Daniel C. Lynch, a computer network engineer whose exhibitions on networking equipment helped accelerate the commercialization of the internet in the 1980s and ’90s, died March 30 at his home in St. Helena, California. He was 82.
His death was confirmed by his daughter Julie Lynch-Sasson, who said he had been suffering from kidney failure.
In the mid-1980s, when the internet was still the domain of academia and the government, Lynch was a computer facility manager who played a key role in the early years of data networking. Although the internet was very small and restricted to noncommercial use, Lynch was convinced of its ultimate commercial potential.
Friends of his had recently started companies including Cisco Systems and Sun Microsystems. “And I’m going, ‘Wait a minute, I can do this, too,’” he said in a video recorded for his induction into the Internet Hall of Fame in 2019.
In 1986, Lynch decided to hold a workshop to train vendors and developers to configure equipment for routing traffic through the internet. The point was to make different manufacturers’ equipment work together and demonstrate the uses that the internet could have for businesses. The first event, attended by 300 vendors, was run largely by volunteers, who snaked cable through the room and programmed specialized computers called routers, which were just becoming commercially available, to communicate with one another.
“His brainstorm was that you couldn’t be there unless you were willing to interconnect with everyone else,” said Vinton Cerf, a vice president and chief internet evangelist at Google. Lynch required the attendees to adhere to TCP/IP, a language spoken by computers connected to the internet that was quickly becoming the industry standard.

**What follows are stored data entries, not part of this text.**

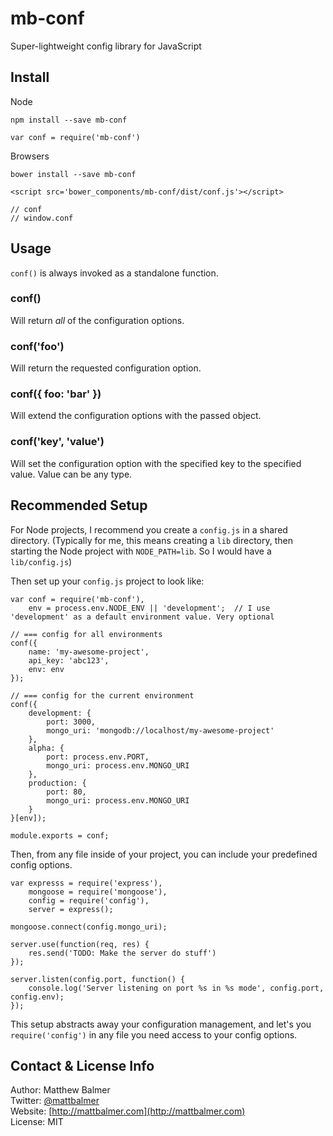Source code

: mb-conf
=====

Super-lightweight config library for JavaScript

Install
-----

Node

    npm install --save mb-conf

    var conf = require('mb-conf')

Browsers

    bower install --save mb-conf

    <script src='bower_components/mb-conf/dist/conf.js'></script>

    // conf
    // window.conf

Usage
-----

`conf()` is always invoked as a standalone function.

### conf()

Will return *all* of the configuration options.

### conf('foo')

Will return the requested configuration option.

### conf({ foo: 'bar' })

Will extend the configuration options with the passed object.

### conf('key', 'value')

Will set the configuration option with the specified key to the specified value. Value can be any type.

Recommended Setup
-----

For Node projects, I recommend you create a `config.js` in a shared directory. (Typically for me, this means creating a `lib` directory, then starting the Node project with `NODE_PATH=lib`. So I would have  a `lib/config.js`)

Then set up your `config.js` project to look like:

    var conf = require('mb-conf'),
        env = process.env.NODE_ENV || 'development';  // I use 'development' as a default environment value. Very optional

    // === config for all environments
    conf({
        name: 'my-awesome-project',
        api_key: 'abc123',
        env: env
    });

    // === config for the current environment
    conf({
        development: {
            port: 3000,
            mongo_uri: 'mongodb://localhost/my-awesome-project'
        },
        alpha: {
            port: process.env.PORT,
            mongo_uri: process.env.MONGO_URI
        },
        production: {
            port: 80,
            mongo_uri: process.env.MONGO_URI
        }
    }[env]);

    module.exports = conf;

Then, from any file inside of your project, you can include your predefined config options.

    var expresss = require('express'),
        mongoose = require('mongoose'),
        config = require('config'),
        server = express();

    mongoose.connect(config.mongo_uri);

    server.use(function(req, res) {
        res.send('TODO: Make the server do stuff')
    });

    server.listen(config.port, function() {
        console.log('Server listening on port %s in %s mode', config.port, config.env);
    });

This setup abstracts away your configuration management, and let's you `require('config')` in any file you need access to your config options.

Contact & License Info
-----

Author: Matthew Balmer  
Twitter: [@mattbalmer](http://twitter.com/mattbalmer)  
Website: [http://mattbalmer.com](http://mattbalmer.com)  
License: MIT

Lynch started calling his event Interop in the late 1980s. Within a decade, it had become one of the world’s largest computer exhibitions, helping to create a global community of specialists capable of supporting a networking standard that made it possible for all the world’s computers to share data. One computer industry analyst called it “the plumbing exhibition for the information age.”
Interop also published ConneXions, a monthly technical journal focused on data networking. Today’s market for internet-related equipment is estimated at $30 billion.
“He was essentially helping get the word out every way he could that the internet was not just a flash in the pan or just a research experiment, that it was a real thing, worthy of attention and investment,” Cerf said. And he was right.
In 1991, Lynch sold Interop to Ziff Davis, a large publisher of computer magazines, for an estimated $25 million.
Daniel Courtney Lynch was born Aug. 16, 1941, in Los Angeles. His father, Thomas Allen Lynch, was a public relations executive, and his mother, Irene Elizabeth (Courtney) Lynch, was an educator.
Lynch received his undergraduate degree in mathematics and philosophy from Loyola University (now Loyola Marymount University) in 1963. That year, he married Bernice Fijak, a recent graduate of Mount Saint Mary’s College (now Mount Saint Mary’s University) in Los Angeles. Two years later, he received his master’s degree in mathematics from UCLA.
In 1965, he entered the Air Force and worked as a computer programmer at Holloman Air Force Base in New Mexico until 1969.
In 1973, Lynch was hired as a computer manager at Stanford Research Institute. The Arpanet, the precursor to the internet, was in its first years of operation, and the institute was the second node — or point of connection — on the nascent network.
Lynch moved to Los Angeles in 1980 to work at the University of Southern California Information Sciences Institute, another early Arpanet node, as a computer facility manager.
He left the institute in 1984 “because things were happening, and I wanted to get involved in a startup of some kind,” he said in the 2019 video. He financed the first networking-equipment workshop with a Mastercard, a Visa and a loan of $50,000.
After the sale of Interop, Lynch started a vineyard in Napa Valley, and in 1994, he co-founded CyberCash, an early internet-based payment service for electronic commerce. The company filed for bankruptcy in 2001.
Lynch’s first marriage ended in divorce in 1976. In 1978, he married Georgia Sutherland; the marriage ended a year later. His third marriage, to Karen Dement in 1980, ended in divorce in 2003.
In addition to his daughter Julie, Lynch is survived by five other children — Christopher, Eric, Zachary, Katherine and Michael — and seven grandchildren.